**WHAT NEEDS TO BE DONE**
From the first line of the records below, transcribe each line exactly up to and including the one with "<h1>Integrable systems (Math"; pictures stay out.
──────── RECORDED DATA ────────
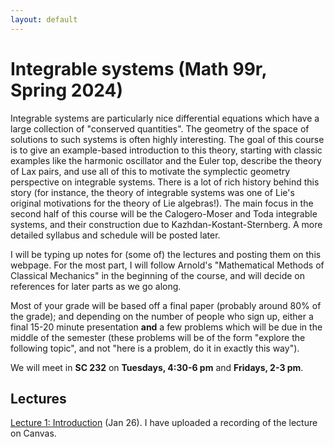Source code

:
 ```yaml
---
layout: default
---
```

<script type="text/javascript" async=""
src="https://www.google-analytics.com/analytics.js"></script>
<script async=""
src="https://www.googletagmanager.com/gtag/js?id=UA-109004213-1"></script>
<script>
  window.dataLayer = window.dataLayer || [];
    function gtag(){dataLayer.push(arguments);}
      gtag('js', new Date());

        gtag('config', 'UA-109004213-1');
</script>
<script type="text/javascript"
src="https://cdn.mathjax.org/mathjax/latest/MathJax.js?config=TeX-AMS-MML_HTMLorMML">
</script>


<h1>Integrable systems (Math 99r, Spring 2024)</h1>

Integrable systems are particularly nice differential equations which have a
large collection of "conserved quantities". The geometry of the space of
solutions to such systems is often highly interesting. The goal of this course
is to give an example-based introduction to this theory, starting with classic
examples like the harmonic oscillator and the Euler top, describe the theory of
Lax pairs, and use all of this to motivate the symplectic geometry perspective
on integrable systems. There is a lot of rich history behind this story (for
instance, the theory of integrable systems was one of Lie's original motivations
for the theory of Lie algebras!).
The main focus in the second half of this course will be the Calogero-Moser and
Toda integrable systems, and their construction due to
Kazhdan-Kostant-Sternberg. A more detailed syllabus and schedule will be posted
later. 

I will be typing up notes for (some of) the lectures and posting them on
this webpage. For the most part, I will follow Arnold's "Mathematical Methods of
Classical Mechanics" in the beginning of the course, and will decide on
references for later parts as we go along.

Most of your grade will be based off a final paper (probably around 80% of the
grade); and depending on the number of people who sign up, either a final 15-20
minute presentation <b>and</b> a few problems which will be due in the middle of
the semester (these problems will be of the form "explore the following topic",
and not "here is a problem, do it in exactly this way").

We will meet in <b>SC 232</b> on <b>Tuesdays, 4:30-6 pm</b> and <b>Fridays, 2-3
pm</b>.

<h2>Lectures</h2>

<a href = "/files/math-99/lec1-math-99.pdf">Lecture 1: Introduction</a> (Jan
26). I have uploaded a recording of the lecture on Canvas.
────────
**ANSWER BELOW**
Source code

:
 ```yaml
---
layout: default
---
```

<script type="text/javascript" async=""
src="https://www.google-analytics.com/analytics.js"></script>
<script async=""
src="https://www.googletagmanager.com/gtag/js?id=UA-109004213-1"></script>
<script>
  window.dataLayer = window.dataLayer || [];
    function gtag(){dataLayer.push(arguments);}
      gtag('js', new Date());

        gtag('config', 'UA-109004213-1');
</script>
<script type="text/javascript"
src="https://cdn.mathjax.org/mathjax/latest/MathJax.js?config=TeX-AMS-MML_HTMLorMML">
</script>


<h1>Integrable systems (Math 99r, Spring 2024)</h1>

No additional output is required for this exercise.